_TASK DETAILS:_ In the records below, pick out all lines containing the word "nella".

+---+

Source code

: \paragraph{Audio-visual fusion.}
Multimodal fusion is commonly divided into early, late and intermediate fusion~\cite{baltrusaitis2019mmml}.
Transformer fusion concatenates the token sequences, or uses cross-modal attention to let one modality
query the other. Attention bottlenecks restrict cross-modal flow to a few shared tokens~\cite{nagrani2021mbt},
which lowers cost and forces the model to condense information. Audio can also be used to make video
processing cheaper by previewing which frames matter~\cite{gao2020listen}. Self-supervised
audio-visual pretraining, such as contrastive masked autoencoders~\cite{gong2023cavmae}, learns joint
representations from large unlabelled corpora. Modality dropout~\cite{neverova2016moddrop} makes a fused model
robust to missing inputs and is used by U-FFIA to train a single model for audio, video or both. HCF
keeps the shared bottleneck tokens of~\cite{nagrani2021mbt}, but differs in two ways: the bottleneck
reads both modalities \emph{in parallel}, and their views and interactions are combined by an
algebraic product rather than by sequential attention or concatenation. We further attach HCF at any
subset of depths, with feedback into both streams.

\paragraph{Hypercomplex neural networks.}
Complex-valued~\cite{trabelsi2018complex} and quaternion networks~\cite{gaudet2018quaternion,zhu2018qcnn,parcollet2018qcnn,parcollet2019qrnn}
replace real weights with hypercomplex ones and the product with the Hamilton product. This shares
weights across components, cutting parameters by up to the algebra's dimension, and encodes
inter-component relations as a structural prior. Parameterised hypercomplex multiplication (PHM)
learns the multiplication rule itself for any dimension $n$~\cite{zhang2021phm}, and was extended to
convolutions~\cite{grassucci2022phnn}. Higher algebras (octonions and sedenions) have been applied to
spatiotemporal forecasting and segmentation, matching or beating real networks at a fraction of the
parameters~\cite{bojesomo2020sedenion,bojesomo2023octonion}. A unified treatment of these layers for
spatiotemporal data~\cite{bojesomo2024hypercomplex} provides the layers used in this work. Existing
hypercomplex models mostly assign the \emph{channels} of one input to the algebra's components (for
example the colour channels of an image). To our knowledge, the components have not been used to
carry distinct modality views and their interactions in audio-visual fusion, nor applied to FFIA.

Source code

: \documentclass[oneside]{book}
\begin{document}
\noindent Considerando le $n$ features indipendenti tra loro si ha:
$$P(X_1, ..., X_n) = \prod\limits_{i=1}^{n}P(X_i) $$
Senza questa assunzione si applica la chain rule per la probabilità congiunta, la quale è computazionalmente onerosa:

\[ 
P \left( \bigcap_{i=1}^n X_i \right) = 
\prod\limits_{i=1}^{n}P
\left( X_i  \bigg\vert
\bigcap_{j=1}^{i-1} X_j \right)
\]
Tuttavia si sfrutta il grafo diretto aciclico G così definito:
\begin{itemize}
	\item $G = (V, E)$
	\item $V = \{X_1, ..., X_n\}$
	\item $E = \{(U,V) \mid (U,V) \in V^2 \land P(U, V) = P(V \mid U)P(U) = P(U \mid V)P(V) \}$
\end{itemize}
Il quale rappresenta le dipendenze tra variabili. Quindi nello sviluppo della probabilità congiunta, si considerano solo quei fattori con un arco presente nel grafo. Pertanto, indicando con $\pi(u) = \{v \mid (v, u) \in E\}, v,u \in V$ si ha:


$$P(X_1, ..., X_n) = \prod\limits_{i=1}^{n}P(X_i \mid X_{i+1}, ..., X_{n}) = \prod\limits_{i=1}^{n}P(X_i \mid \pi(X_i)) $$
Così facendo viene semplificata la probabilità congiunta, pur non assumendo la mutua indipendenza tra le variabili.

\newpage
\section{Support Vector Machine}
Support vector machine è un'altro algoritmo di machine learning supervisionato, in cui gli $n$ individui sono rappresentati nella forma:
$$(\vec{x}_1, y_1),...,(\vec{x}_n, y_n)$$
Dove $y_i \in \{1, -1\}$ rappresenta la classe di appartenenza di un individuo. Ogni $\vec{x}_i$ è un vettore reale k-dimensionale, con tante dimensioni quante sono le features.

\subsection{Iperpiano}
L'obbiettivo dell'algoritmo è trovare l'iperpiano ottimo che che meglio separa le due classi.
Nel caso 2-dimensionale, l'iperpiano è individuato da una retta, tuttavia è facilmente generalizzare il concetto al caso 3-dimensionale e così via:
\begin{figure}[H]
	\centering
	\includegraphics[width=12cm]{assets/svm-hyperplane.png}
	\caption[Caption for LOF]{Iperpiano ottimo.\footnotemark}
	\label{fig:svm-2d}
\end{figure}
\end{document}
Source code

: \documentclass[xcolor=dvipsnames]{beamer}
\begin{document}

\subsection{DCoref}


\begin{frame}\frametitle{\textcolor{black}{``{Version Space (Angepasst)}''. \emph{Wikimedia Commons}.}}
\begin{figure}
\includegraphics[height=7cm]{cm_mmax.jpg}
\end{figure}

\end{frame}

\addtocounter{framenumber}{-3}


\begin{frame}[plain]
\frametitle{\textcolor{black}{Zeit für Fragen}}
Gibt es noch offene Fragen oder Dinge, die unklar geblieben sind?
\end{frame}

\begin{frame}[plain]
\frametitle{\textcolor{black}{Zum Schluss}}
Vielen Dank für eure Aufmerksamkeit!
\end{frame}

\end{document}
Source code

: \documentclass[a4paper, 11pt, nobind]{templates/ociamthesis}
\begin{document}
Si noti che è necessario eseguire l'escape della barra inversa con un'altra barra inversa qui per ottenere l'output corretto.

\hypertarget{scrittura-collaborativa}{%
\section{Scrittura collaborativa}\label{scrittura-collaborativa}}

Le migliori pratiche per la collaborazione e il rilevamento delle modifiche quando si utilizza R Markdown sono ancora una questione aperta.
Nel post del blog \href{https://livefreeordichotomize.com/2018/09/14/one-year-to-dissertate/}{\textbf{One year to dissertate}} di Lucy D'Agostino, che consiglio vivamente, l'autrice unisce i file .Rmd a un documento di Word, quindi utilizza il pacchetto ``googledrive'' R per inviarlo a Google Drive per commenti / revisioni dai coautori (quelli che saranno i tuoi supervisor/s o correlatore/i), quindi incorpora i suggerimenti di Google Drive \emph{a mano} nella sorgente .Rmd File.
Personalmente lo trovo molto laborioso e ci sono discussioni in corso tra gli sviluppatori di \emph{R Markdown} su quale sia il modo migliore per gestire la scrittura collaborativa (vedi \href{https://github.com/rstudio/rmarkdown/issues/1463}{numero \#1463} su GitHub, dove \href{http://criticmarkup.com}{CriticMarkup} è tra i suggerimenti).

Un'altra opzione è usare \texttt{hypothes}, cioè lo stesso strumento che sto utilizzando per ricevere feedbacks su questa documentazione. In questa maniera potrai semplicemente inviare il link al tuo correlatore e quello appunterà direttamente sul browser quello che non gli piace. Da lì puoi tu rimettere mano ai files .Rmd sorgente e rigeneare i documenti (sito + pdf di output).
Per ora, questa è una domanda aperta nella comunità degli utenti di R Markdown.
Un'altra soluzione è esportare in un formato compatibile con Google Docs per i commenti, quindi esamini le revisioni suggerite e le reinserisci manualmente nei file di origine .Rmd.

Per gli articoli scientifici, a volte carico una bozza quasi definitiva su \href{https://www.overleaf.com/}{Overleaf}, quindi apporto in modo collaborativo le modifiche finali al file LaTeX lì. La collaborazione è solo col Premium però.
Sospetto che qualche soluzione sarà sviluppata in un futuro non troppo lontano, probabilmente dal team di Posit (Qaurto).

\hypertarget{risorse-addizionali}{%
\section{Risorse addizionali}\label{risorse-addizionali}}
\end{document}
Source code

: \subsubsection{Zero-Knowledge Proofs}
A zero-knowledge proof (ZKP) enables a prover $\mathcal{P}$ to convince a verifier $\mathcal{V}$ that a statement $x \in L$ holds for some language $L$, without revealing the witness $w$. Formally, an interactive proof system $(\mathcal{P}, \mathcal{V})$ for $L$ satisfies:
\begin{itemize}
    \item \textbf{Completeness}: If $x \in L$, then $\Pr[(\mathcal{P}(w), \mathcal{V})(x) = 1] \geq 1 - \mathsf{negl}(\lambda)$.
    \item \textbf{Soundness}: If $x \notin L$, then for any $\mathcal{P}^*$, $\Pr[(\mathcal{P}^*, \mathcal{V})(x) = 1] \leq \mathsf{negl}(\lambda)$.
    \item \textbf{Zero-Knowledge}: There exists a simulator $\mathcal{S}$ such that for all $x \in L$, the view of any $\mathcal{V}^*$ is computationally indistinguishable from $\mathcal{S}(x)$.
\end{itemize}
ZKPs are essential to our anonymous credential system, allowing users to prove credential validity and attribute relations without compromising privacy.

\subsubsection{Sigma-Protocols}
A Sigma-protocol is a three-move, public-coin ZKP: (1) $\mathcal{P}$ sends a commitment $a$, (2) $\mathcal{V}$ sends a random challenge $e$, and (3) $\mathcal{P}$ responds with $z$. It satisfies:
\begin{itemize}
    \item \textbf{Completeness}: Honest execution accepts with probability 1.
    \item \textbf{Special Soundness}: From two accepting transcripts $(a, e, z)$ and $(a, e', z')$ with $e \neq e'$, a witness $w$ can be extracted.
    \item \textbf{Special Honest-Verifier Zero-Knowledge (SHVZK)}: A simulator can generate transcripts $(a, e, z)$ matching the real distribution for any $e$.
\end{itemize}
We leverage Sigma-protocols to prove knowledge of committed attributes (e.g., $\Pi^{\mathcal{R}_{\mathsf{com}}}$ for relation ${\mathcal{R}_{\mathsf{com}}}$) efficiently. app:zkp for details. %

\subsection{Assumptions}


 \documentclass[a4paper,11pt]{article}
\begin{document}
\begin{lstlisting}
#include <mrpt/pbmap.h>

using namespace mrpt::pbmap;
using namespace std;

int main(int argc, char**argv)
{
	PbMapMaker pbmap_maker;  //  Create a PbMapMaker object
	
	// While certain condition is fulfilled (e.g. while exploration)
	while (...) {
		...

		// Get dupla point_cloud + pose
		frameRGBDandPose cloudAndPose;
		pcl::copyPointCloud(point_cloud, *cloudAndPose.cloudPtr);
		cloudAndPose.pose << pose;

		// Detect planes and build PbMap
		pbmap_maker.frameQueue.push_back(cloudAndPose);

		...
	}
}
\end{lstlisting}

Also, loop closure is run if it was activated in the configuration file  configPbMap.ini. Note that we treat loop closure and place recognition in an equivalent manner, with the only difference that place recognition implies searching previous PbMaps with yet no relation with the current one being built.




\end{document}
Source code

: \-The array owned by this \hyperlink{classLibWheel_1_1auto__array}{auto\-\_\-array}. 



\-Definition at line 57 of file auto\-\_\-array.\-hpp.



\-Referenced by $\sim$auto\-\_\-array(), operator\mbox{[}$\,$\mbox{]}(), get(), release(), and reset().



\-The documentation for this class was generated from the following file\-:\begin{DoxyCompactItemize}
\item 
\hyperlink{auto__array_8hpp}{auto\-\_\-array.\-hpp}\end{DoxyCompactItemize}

+---+

_ANSWER FOR THE TASK:_
Support vector machine è un'altro algoritmo di machine learning supervisionato, in cui gli $n$ individui sono rappresentati nella forma:
Nel post del blog \href{https://livefreeordichotomize.com/2018/09/14/one-year-to-dissertate/}{\textbf{One year to dissertate}} di Lucy D'Agostino, che consiglio vivamente, l'autrice unisce i file .Rmd a un documento di Word, quindi utilizza il pacchetto ``googledrive'' R per inviarlo a Google Drive per commenti / revisioni dai coautori (quelli che saranno i tuoi supervisor/s o correlatore/i), quindi incorpora i suggerimenti di Google Drive \emph{a mano} nella sorgente .Rmd File.
Per ora, questa è una domanda aperta nella comunità degli utenti di R Markdown.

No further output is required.